**Directions:**
For this exercise, transcribe all the records below exactly.

**The data:**
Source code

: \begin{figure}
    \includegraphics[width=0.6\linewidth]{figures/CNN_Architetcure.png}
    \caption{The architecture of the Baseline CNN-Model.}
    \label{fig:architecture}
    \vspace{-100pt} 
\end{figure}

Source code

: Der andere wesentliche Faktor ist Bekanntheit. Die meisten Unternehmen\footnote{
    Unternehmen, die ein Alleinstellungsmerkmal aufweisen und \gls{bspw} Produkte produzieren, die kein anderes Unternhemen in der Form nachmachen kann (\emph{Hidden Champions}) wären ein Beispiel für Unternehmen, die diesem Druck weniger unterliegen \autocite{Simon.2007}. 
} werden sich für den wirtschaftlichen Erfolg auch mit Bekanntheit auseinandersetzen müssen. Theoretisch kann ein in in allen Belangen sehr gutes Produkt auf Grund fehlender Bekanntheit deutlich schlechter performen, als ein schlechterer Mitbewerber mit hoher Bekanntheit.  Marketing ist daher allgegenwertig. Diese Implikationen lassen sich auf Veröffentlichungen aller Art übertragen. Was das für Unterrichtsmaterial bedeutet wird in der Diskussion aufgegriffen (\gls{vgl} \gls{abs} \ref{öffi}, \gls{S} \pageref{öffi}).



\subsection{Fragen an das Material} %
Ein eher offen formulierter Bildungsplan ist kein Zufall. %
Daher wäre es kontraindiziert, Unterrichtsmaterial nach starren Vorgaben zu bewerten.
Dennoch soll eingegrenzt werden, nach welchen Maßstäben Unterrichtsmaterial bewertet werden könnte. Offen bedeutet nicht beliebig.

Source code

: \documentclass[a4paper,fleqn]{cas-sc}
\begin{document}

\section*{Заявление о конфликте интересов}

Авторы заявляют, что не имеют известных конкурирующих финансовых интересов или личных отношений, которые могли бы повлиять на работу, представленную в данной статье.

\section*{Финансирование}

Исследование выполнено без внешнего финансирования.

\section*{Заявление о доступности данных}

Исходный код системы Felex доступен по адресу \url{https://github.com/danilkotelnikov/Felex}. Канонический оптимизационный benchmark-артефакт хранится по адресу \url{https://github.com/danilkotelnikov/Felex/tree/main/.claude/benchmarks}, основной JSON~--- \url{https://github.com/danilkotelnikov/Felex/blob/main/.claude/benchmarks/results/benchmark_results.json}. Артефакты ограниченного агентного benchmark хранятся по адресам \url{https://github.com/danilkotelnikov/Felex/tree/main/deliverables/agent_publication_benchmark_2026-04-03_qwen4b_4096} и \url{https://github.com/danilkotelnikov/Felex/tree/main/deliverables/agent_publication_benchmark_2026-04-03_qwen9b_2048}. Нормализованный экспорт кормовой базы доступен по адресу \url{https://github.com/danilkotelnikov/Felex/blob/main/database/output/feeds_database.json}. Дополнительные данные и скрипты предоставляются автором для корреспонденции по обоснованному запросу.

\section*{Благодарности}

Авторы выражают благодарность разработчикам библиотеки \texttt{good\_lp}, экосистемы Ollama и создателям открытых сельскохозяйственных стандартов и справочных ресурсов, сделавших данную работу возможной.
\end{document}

**Reply to the exercise:**
Source code

: \begin{figure}
    \includegraphics[width=0.6\linewidth]{figures/CNN_Architetcure.png}
    \caption{The architecture of the Baseline CNN-Model.}
    \label{fig:architecture}
    \vspace{-100pt} 
\end{figure}

Source code

: Der andere wesentliche Faktor ist Bekanntheit. Die meisten Unternehmen\footnote{
    Unternehmen, die ein Alleinstellungsmerkmal aufweisen und \gls{bspw} Produkte produzieren, die kein anderes Unternhemen in der Form nachmachen kann (\emph{Hidden Champions}) wären ein Beispiel für Unternehmen, die diesem Druck weniger unterliegen \autocite{Simon.2007}. 
} werden sich für den wirtschaftlichen Erfolg auch mit Bekanntheit auseinandersetzen müssen. Theoretisch kann ein in in allen Belangen sehr gutes Produkt auf Grund fehlender Bekanntheit deutlich schlechter performen, als ein schlechterer Mitbewerber mit hoher Bekanntheit.  Marketing ist daher allgegenwertig. Diese Implikationen lassen sich auf Veröffentlichungen aller Art übertragen. Was das für Unterrichtsmaterial bedeutet wird in der Diskussion aufgegriffen (\gls{vgl} \gls{abs} \ref{öffi}, \gls{S} \pageref{öffi}).



\subsection{Fragen an das Material} %
Ein eher offen formulierter Bildungsplan ist kein Zufall. %
Daher wäre es kontraindiziert, Unterrichtsmaterial nach starren Vorgaben zu bewerten.
Dennoch soll eingegrenzt werden, nach welchen Maßstäben Unterrichtsmaterial bewertet werden könnte. Offen bedeutet nicht beliebig.

Source code

: \documentclass[a4paper,fleqn]{cas-sc}
\begin{document}

\section*{Заявление о конфликте интересов}

Авторы заявляют, что не имеют известных конкурирующих финансовых интересов или личных отношений, которые могли бы повлиять на работу, представленную в данной статье.

\section*{Финансирование}

Исследование выполнено без внешнего финансирования.

\section*{Заявление о доступности данных}

Исходный код системы Felex доступен по адресу \url{https://github.com/danilkotelnikov/Felex}. Канонический оптимизационный benchmark-артефакт хранится по адресу \url{https://github.com/danilkotelnikov/Felex/tree/main/.claude/benchmarks}, основной JSON~--- \url{https://github.com/danilkotelnikov/Felex/blob/main/.claude/benchmarks/results/benchmark_results.json}. Артефакты ограниченного агентного benchmark хранятся по адресам \url{https://github.com/danilkotelnikov/Felex/tree/main/deliverables/agent_publication_benchmark_2026-04-03_qwen4b_4096} и \url{https://github.com/danilkotelnikov/Felex/tree/main/deliverables/agent_publication_benchmark_2026-04-03_qwen9b_2048}. Нормализованный экспорт кормовой базы доступен по адресу \url{https://github.com/danilkotelnikov/Felex/blob/main/database/output/feeds_database.json}. Дополнительные данные и скрипты предоставляются автором для корреспонденции по обоснованному запросу.

\section*{Благодарности}

Авторы выражают благодарность разработчикам библиотеки \texttt{good\_lp}, экосистемы Ollama и создателям открытых сельскохозяйственных стандартов и справочных ресурсов, сделавших данную работу возможной.
\end{document}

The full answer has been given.